By the same token, the Beijing authorities must understand the deep conviction held by the people of Taiwan to strive for democracy, to love peace, to pursue their dreams free from threat, and, to embrace progress.
But if the other side is unable to comprehend that this honest and simple wish represents the aspiration of Taiwan's 23 million people, if it continues to threaten Taiwan with military force, if it persists in isolating Taiwan diplomatically... this will only serve to drive the hearts of the Taiwanese people further away and widen the divide in the Strait.
If both sides are willing, on the basis of goodwill, to create an environment engendered upon "peaceful development and freedom of choice," then in the future, the Republic of China and the People's Republic of China - or Taiwan and China - can seek to establish relations in any form whatsoever. We would not exclude any possibility...

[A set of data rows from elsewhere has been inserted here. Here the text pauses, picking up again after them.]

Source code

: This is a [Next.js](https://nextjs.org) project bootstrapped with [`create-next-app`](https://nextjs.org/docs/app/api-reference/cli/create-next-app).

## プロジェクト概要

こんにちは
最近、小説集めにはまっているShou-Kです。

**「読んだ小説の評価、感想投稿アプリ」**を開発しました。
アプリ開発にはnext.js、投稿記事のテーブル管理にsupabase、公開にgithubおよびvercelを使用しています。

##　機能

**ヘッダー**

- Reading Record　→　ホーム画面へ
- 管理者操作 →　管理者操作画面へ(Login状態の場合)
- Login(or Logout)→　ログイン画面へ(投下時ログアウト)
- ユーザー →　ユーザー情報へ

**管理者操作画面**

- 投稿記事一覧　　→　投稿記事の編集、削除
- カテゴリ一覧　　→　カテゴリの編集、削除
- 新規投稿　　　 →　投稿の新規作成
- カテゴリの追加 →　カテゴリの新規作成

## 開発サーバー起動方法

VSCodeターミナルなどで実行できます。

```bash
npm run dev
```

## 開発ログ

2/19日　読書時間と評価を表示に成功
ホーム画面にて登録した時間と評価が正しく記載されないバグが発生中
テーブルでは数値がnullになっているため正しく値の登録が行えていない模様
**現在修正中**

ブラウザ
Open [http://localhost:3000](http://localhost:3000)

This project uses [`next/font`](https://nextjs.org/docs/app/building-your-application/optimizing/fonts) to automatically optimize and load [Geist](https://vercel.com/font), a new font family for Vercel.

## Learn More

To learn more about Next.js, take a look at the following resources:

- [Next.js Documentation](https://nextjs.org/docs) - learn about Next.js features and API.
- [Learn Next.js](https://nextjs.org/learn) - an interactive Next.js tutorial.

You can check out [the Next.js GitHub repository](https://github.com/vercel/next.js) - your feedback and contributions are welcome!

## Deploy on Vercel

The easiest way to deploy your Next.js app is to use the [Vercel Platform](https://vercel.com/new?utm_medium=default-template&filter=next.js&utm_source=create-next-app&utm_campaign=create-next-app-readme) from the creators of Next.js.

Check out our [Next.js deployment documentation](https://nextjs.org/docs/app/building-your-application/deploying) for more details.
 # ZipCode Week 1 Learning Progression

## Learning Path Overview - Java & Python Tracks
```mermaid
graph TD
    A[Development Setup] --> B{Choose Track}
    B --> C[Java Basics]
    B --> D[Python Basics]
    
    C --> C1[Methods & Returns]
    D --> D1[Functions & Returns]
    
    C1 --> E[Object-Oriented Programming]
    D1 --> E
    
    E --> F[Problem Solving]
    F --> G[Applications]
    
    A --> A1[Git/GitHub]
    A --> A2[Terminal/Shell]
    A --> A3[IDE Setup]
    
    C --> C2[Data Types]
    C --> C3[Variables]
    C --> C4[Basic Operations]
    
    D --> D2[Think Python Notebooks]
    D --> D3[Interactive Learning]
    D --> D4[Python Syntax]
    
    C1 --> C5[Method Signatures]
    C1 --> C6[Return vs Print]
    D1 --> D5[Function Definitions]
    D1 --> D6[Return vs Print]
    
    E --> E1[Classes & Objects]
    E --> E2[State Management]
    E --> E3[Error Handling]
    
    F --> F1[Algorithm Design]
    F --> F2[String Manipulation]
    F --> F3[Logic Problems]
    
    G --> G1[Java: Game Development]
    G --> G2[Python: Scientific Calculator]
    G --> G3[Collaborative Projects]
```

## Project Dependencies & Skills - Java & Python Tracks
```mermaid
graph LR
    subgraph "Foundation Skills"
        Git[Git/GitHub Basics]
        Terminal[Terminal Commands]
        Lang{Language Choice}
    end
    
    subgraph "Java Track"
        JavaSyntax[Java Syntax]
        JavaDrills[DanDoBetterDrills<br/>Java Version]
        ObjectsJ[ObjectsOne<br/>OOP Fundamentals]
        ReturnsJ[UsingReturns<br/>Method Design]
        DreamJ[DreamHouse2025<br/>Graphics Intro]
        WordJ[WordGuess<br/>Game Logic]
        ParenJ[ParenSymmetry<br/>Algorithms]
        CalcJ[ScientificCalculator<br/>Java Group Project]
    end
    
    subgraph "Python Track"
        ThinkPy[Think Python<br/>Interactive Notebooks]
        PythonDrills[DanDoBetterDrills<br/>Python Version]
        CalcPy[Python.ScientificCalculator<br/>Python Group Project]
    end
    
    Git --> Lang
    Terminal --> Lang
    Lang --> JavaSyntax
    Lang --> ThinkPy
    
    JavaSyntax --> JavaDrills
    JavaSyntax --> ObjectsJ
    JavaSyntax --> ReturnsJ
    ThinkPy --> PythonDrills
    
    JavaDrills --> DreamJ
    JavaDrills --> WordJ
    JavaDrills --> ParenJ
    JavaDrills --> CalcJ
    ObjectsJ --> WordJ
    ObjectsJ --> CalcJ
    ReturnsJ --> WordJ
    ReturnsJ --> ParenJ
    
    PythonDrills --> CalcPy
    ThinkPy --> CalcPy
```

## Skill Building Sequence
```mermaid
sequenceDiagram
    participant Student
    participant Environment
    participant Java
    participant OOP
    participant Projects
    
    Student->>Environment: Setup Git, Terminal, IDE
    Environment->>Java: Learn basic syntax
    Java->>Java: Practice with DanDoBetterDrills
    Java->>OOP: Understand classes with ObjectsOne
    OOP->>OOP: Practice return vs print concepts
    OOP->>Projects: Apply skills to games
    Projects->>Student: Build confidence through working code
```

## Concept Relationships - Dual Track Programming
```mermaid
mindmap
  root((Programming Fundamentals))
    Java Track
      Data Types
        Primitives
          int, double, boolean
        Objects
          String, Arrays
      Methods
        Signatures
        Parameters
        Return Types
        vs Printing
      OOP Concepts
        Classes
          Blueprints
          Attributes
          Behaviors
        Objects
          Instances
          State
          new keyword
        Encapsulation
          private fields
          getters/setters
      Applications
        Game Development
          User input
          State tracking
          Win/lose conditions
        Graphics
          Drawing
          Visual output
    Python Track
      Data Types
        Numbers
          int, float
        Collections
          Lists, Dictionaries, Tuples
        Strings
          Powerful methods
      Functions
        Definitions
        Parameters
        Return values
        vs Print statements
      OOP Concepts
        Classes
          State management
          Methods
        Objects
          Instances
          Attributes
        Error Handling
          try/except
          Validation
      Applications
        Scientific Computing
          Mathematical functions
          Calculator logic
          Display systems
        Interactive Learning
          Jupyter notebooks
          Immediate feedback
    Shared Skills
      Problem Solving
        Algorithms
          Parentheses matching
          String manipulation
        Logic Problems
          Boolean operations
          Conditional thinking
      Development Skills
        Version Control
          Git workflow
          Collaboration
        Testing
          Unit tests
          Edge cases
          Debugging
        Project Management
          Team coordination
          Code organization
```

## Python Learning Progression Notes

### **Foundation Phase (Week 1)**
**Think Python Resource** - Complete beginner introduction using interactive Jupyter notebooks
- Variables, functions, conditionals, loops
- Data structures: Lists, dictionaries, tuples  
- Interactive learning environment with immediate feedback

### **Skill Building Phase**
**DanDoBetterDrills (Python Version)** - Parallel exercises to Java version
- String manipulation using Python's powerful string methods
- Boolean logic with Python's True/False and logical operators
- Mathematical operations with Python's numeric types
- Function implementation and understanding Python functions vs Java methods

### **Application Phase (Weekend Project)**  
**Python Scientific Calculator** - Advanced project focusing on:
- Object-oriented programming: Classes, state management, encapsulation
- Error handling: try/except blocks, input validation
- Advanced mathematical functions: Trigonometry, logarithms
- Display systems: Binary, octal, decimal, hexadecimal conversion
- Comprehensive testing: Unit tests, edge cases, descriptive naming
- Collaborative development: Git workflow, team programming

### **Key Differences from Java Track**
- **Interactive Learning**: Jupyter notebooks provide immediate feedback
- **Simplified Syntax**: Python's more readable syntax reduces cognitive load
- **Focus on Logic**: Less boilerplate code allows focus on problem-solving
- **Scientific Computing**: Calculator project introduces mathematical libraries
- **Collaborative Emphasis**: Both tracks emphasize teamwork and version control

By building bridges, we will aim to close gaps and establish a foundation for mutual trust.
On proposed constitutional changes
Our current Constitution was promulgated under circumstances that were very different from the society we know today, and the majority of the articles in the Constitution no longer address the present - much less the future - needs of Taiwan.
The promotion of constitutional re-engineering and the re-establishment of the constitutional order are tasks that correspond with the expectations of the people and are in accordance with the consensus shared by all political parties.
By the time I complete my presidency in 2008, I hope to hand to the people of Taiwan and to our country a new version of our Constitution - one that is timely, relevant and viable - this is my historic responsibility and my commitment to the people.
In the same context, I am fully aware that consensus has yet to be reached on issues related to national sovereignty, territory and the subject of unification/independence. Therefore, let me explicitly propose that these particular issues be excluded from the present constitutional re-engineering project.
On relations with Taiwan's allies
Taiwan's long-term friendship with the United States, Japan and our allies in the world has been founded on the safeguarding of our common interests.
More importantly, it is an alliance of core values that we share: freedom, democracy, human rights and peace.